EXERCISE GOAL:
Across the entries, how many lines have the string "style" in them? Reply with only a number.

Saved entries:
[Start of section]

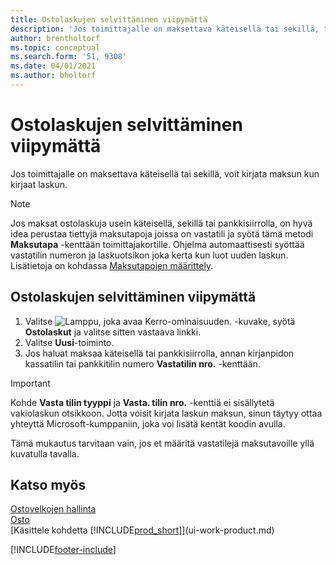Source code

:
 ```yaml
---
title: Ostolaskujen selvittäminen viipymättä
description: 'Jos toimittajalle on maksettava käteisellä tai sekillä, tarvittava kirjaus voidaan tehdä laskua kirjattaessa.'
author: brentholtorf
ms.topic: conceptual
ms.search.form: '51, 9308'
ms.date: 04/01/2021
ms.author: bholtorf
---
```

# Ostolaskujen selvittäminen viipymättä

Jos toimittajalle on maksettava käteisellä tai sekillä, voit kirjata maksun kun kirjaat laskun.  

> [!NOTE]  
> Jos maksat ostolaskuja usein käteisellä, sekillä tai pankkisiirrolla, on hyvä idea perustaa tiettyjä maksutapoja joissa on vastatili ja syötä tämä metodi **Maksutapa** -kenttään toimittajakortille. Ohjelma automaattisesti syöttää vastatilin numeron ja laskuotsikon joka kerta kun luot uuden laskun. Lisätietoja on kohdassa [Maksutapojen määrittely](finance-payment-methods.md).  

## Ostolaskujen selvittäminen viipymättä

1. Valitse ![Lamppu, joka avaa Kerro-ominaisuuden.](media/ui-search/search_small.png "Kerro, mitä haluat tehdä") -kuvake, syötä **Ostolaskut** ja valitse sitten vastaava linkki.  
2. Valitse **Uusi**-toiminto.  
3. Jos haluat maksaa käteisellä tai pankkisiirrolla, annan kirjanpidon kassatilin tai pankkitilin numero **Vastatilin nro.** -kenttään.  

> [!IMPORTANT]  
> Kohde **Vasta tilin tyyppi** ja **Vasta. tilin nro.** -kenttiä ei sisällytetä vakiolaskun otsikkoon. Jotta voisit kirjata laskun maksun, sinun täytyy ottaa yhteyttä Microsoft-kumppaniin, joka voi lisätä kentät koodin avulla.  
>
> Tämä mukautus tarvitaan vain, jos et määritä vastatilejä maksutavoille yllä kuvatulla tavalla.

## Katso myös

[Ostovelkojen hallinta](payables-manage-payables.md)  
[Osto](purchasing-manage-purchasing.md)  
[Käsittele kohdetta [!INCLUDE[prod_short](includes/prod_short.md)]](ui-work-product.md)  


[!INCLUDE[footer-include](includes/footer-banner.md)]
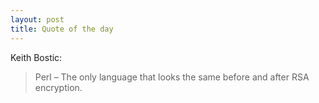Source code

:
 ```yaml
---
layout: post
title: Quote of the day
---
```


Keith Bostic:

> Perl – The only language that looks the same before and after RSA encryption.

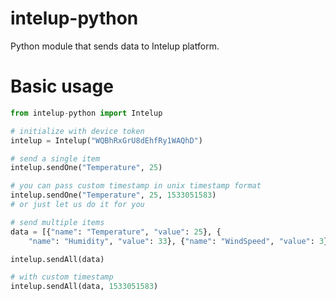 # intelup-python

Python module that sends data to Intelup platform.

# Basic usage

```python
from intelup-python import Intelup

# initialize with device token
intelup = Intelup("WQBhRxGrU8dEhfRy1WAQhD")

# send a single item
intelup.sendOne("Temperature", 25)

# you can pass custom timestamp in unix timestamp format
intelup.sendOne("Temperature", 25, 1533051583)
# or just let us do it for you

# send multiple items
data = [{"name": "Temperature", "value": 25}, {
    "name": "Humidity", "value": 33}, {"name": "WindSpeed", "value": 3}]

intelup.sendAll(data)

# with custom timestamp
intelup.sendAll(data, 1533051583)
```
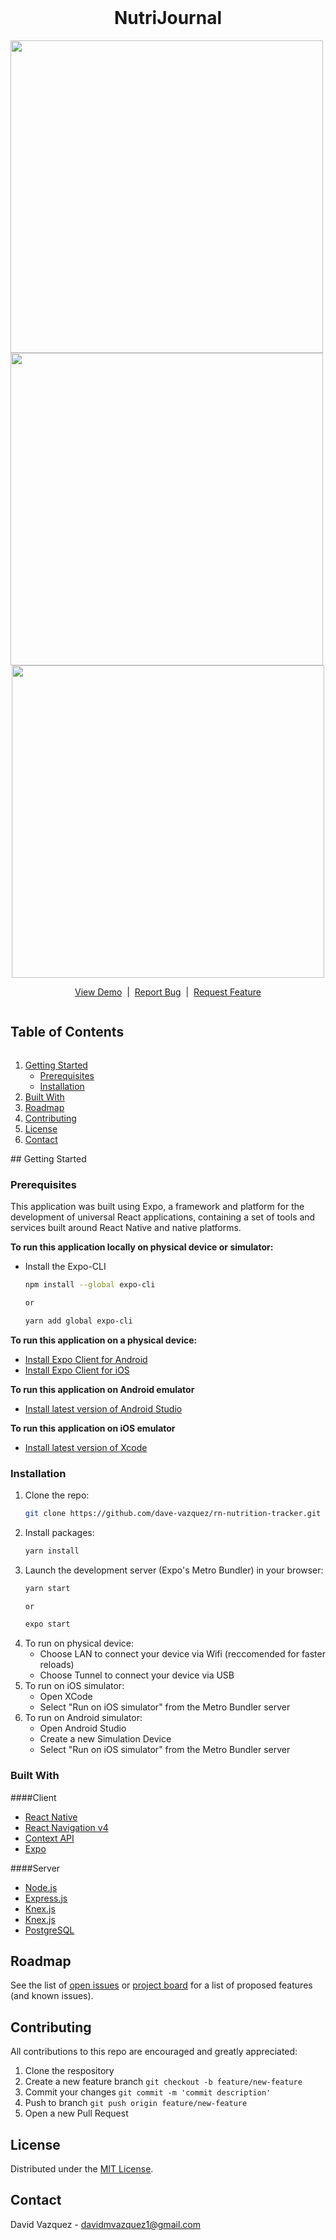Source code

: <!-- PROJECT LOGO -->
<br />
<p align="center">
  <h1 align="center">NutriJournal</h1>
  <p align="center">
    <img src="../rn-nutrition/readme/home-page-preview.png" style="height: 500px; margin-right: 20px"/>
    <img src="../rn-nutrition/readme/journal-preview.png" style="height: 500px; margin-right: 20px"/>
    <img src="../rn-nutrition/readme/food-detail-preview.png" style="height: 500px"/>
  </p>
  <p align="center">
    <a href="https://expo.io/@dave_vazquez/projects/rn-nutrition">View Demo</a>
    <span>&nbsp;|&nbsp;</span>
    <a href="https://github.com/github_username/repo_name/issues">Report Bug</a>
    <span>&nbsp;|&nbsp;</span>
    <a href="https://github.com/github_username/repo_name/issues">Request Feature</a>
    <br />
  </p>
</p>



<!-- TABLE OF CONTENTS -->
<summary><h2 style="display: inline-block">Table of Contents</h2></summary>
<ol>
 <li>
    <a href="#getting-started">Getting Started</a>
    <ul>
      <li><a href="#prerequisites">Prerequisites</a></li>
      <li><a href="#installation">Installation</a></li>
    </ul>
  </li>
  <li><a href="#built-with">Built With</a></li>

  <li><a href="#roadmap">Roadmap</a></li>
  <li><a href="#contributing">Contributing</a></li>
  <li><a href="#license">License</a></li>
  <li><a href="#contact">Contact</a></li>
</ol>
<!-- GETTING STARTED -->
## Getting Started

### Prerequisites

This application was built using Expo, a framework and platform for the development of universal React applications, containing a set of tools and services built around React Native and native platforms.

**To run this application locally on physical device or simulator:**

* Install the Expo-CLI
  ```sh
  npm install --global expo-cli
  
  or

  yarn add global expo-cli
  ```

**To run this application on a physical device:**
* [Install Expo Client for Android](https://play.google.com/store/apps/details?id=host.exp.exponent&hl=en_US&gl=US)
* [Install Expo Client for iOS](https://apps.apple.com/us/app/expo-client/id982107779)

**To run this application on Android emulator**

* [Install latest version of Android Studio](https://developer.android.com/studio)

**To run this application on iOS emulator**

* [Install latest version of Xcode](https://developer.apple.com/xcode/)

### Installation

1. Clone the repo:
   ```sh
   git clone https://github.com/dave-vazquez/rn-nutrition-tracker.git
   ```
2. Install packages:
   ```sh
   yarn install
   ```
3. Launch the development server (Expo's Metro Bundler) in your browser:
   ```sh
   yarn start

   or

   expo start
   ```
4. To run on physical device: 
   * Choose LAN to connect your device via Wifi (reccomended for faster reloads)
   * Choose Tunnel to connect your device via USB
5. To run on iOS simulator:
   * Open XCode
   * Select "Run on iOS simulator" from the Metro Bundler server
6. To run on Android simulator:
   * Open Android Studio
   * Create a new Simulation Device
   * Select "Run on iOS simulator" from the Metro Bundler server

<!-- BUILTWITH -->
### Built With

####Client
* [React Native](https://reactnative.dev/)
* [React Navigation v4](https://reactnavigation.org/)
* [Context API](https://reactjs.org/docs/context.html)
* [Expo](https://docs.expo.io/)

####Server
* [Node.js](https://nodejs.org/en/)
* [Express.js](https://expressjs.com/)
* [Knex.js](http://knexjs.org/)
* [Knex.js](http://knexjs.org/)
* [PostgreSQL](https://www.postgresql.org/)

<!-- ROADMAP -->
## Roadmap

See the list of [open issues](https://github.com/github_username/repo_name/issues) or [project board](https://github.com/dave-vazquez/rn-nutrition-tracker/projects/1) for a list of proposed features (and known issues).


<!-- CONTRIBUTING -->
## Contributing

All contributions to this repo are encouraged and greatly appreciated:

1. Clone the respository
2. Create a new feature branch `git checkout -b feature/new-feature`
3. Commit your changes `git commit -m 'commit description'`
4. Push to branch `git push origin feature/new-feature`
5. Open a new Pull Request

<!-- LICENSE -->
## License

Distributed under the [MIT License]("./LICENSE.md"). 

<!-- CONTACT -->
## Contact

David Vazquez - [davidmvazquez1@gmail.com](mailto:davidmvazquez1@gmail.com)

[End of section]
[Start of section]

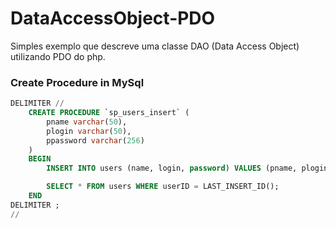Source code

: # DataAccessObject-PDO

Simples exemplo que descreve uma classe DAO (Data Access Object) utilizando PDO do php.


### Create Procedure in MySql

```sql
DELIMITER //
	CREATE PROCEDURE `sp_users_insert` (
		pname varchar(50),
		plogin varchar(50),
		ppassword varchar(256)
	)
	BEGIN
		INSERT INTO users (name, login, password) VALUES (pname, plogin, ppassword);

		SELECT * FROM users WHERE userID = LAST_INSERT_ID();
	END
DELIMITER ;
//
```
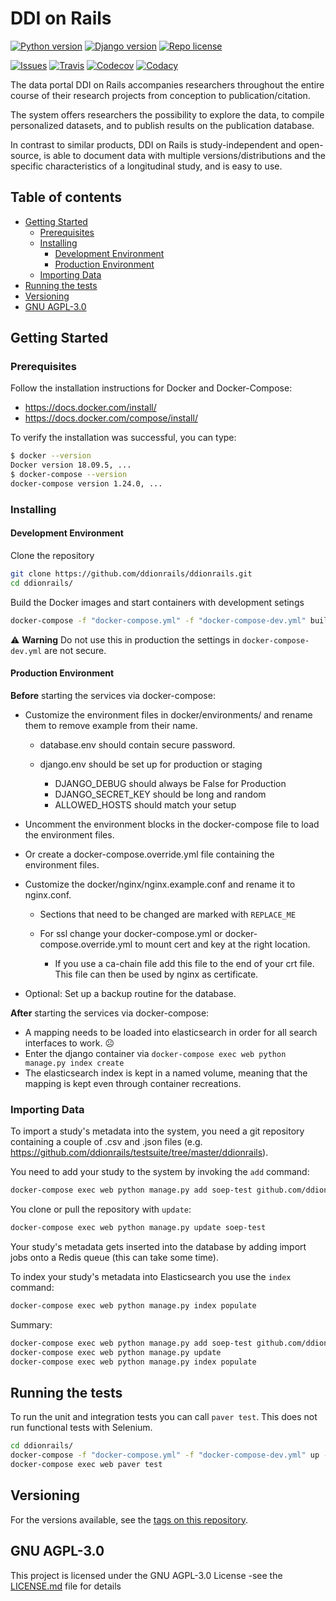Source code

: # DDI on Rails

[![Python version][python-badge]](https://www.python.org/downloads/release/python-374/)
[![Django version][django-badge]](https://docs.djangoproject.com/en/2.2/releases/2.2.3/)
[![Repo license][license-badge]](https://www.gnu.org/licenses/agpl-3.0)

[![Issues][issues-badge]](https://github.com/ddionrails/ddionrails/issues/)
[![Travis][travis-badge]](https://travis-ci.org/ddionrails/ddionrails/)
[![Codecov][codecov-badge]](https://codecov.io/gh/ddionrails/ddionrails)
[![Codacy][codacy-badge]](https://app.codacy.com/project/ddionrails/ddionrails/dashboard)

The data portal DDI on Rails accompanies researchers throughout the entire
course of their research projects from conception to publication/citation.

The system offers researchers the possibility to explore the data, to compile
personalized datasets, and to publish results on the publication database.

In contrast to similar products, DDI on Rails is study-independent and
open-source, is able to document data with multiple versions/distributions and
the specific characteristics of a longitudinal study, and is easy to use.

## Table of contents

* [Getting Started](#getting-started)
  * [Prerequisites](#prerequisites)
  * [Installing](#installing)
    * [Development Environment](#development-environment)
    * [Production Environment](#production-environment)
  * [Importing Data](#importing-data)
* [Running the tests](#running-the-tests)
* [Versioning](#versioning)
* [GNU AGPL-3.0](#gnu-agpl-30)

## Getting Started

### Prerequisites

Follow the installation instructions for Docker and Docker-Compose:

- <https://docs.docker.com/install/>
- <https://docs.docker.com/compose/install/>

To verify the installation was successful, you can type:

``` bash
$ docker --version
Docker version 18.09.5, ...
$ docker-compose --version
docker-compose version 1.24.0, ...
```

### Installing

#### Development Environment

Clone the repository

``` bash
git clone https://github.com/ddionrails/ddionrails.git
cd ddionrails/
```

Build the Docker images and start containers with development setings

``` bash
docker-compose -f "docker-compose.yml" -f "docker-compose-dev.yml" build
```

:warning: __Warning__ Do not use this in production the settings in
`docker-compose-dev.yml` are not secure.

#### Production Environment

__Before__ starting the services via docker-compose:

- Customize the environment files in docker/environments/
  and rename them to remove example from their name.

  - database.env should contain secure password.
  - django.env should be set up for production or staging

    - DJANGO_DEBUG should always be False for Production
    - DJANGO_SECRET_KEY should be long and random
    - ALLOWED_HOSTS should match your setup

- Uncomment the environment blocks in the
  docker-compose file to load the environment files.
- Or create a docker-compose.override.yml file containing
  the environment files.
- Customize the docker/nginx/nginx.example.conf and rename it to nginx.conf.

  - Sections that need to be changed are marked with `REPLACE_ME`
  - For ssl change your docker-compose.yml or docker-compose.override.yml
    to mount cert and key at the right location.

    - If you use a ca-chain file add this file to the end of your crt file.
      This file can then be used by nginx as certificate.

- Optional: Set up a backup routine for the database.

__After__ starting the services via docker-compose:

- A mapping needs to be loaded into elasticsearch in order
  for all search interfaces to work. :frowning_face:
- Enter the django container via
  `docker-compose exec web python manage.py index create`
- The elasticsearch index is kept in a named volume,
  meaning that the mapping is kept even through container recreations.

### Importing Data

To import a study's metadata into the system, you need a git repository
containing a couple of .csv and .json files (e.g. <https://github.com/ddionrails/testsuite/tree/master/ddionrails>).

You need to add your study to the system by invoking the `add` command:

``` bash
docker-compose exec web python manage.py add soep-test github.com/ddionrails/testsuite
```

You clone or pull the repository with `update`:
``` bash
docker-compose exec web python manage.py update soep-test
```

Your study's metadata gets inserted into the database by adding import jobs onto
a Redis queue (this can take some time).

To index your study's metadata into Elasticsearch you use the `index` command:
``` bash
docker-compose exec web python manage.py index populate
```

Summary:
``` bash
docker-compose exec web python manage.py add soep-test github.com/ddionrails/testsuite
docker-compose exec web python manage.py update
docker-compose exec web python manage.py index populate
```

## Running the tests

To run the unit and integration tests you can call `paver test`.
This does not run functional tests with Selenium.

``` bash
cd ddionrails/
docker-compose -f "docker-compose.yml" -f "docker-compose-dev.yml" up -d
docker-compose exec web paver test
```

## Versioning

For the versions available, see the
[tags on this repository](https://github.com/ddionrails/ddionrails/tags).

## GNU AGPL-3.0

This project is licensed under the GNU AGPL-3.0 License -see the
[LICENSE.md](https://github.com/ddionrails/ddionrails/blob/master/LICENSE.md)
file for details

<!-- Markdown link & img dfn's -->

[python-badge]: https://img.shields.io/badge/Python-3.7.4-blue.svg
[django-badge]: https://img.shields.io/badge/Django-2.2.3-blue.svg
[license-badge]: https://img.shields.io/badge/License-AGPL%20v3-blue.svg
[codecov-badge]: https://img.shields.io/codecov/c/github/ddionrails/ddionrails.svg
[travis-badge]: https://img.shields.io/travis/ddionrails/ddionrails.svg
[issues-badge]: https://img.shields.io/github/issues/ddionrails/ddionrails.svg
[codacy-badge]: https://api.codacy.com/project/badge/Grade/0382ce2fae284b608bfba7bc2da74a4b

[End of section]
[Start of section]

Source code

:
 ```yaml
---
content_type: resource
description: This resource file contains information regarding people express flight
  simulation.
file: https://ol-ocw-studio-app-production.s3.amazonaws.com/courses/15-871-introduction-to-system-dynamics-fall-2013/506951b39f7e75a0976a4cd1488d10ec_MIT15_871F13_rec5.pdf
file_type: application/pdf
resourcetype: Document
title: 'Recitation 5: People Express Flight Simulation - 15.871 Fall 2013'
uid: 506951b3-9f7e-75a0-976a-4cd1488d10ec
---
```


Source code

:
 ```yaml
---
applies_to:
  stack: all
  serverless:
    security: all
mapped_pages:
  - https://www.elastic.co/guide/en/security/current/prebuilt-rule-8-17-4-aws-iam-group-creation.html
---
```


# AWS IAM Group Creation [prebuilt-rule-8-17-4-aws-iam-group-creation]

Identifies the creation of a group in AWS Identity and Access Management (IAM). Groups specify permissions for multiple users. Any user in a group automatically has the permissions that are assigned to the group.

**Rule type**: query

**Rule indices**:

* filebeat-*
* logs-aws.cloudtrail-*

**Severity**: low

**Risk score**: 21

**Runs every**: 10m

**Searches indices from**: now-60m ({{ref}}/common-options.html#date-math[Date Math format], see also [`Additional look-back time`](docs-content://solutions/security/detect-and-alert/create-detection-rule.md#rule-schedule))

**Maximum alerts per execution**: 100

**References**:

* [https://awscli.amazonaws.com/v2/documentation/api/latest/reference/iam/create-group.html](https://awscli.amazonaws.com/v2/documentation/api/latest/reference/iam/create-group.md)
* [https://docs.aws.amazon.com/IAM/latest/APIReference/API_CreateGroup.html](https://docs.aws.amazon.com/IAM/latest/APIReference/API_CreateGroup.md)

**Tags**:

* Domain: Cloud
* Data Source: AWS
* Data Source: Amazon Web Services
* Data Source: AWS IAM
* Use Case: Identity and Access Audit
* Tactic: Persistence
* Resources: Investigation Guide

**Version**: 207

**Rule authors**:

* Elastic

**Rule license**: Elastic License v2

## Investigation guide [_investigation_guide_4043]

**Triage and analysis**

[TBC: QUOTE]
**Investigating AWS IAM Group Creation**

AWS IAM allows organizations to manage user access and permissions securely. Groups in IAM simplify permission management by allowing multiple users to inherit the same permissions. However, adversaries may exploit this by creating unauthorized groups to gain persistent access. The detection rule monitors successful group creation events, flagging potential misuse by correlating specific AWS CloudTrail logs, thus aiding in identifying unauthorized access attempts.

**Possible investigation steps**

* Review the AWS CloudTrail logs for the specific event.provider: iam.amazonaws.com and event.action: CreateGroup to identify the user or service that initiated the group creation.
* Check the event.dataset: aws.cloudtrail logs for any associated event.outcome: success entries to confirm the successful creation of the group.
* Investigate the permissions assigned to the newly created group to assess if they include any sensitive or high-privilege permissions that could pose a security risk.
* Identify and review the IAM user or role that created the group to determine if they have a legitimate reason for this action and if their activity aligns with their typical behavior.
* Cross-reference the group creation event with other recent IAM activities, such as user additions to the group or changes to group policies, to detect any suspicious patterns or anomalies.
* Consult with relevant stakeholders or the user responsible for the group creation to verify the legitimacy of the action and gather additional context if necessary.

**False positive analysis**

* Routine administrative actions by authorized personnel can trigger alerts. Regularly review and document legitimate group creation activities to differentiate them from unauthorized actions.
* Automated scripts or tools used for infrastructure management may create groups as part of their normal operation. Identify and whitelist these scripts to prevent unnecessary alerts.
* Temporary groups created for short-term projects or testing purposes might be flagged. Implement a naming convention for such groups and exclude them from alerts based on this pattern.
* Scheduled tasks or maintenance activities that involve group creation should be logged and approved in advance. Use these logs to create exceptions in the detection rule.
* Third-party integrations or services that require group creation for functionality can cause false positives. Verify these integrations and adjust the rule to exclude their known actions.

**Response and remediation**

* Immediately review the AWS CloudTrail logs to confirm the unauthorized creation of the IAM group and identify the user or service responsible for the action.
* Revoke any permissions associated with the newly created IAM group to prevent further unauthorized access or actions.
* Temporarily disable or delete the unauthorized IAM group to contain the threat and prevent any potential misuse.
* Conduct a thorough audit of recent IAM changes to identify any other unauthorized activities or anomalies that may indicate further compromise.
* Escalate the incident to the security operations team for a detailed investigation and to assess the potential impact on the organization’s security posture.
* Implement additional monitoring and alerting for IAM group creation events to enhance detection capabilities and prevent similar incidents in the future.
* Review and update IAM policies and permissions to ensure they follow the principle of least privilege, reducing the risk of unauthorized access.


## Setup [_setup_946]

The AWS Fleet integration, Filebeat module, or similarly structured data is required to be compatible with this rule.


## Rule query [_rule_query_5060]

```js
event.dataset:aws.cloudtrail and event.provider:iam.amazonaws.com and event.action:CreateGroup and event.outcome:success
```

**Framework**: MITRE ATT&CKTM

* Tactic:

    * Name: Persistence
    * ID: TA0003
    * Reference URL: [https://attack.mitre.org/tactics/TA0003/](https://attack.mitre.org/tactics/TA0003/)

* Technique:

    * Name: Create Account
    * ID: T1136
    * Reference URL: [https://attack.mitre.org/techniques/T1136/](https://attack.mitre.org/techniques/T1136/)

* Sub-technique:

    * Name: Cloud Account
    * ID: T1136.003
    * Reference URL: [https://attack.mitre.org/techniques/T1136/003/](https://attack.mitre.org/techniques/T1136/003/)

[End of section]

SOLVED EXERCISE:
4